声音平静,却压得人难以喘息。
“何大人。”
“本官奉大将军之命,于此清剿匪患、安定海疆。”
“不知你今日兴师动众,率三千兵马阻我执行军务,是何用意?”
何巡抚腿一软,几乎跪倒。
“误、误会!赵伯爷!全是误会啊!”他语无伦次地辩解。
赵衡却没给他机会。
他从身旁苏锦手中接过一本印有晋商会徽记的账册,递至何巡抚面前。
“误会?”
“昨日我军刚端掉一伙盘踞附近岛屿的海盗,从巢穴中搜出此物。”
“上面清清楚楚记录着:晋商会如何与海盗勾结,走私大周紧缺的铁料与粮食,从中牟取暴利。”
“如今人证物证俱在。
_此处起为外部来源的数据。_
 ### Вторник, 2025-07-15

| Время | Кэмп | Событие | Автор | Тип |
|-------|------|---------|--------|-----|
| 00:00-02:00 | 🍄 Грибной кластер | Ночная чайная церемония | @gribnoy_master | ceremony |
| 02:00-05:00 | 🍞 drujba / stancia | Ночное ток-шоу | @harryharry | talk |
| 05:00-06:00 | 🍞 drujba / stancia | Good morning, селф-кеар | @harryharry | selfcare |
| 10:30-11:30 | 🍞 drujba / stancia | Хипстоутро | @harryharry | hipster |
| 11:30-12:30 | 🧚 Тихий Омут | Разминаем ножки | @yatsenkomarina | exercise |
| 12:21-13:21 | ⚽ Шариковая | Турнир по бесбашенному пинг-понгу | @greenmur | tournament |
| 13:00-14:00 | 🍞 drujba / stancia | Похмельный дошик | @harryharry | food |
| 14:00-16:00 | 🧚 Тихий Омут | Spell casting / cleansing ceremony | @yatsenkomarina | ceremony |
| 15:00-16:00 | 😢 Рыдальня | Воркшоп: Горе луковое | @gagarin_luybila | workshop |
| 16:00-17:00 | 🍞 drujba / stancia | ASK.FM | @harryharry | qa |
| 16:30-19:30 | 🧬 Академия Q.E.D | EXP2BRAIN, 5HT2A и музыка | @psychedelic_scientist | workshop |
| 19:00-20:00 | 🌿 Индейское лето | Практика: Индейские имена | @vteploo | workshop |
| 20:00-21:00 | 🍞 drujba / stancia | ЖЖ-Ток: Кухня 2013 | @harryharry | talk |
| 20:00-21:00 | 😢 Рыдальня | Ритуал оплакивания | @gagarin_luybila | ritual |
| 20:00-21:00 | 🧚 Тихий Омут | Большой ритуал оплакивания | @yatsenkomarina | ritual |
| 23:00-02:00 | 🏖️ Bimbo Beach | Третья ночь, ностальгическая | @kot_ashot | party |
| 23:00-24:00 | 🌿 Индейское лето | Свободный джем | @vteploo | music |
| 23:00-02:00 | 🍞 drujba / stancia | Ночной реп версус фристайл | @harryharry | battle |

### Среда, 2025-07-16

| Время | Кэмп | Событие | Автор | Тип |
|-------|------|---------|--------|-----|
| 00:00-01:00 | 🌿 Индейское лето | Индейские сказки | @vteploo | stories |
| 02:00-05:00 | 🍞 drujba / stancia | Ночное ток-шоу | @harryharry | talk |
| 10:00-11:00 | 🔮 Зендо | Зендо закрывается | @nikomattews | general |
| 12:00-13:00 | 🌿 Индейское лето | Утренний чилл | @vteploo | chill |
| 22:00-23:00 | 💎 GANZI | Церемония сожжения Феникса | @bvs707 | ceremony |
”
赵衡目光骤然锐利,如两柄出鞘寒剑,直刺何巡抚心底。
“请何大人给本官、给大将军,也给朝廷和陛下一个交代!”
交代?
他还能拿什么交代?
乔振此时面如死灰,他好像明白了,他自己已成弃子。
在这盘棋局里,他唯一的活路,就是立刻弃车保帅。
“反了!简直是反了!”
何巡抚脸上忽的散出怒意,他猛地转身,指向尚在震惊中的乔振,嘶声咆哮:
“乔振!你这国之大贼!本官待你不薄,你竟敢勾结海盗,意图谋逆!”
“来人!将这国贼拿下!若敢反抗,格杀勿论!”
命令如惊雷炸响,惊醒了所有尚在噩梦中的商帮掌柜。
他们望着何巡抚,一股寒意自脚底直冲头顶。
“何大人明鉴!此事与我们无关啊!”
“都是乔振一人所为!是他逼我们封锁商路!”
“我们愿献银十万两,助大人剿贼!”
前一秒还铁板一块的联盟,顷刻土崩瓦解。
众人争先恐后与晋商会划清界限,生怕被牵连抄家。
乔振没有反抗,也没有辩解。
只是失魂落魄地任由官兵将他与护卫按跪在地。
他苦心经营的商业帝国,烟消云散。
……
当晚,晋商会在渤海港最气派的宅院中灯火通明。
此处原是乔振的临时总堂,如今他却如幽灵一般,独自坐在那间堆满奇珍异宝的书房里。
他未被关押,也未被审问。
傍晚时分,赵衡的人就将他从州府大牢请出,送回这里。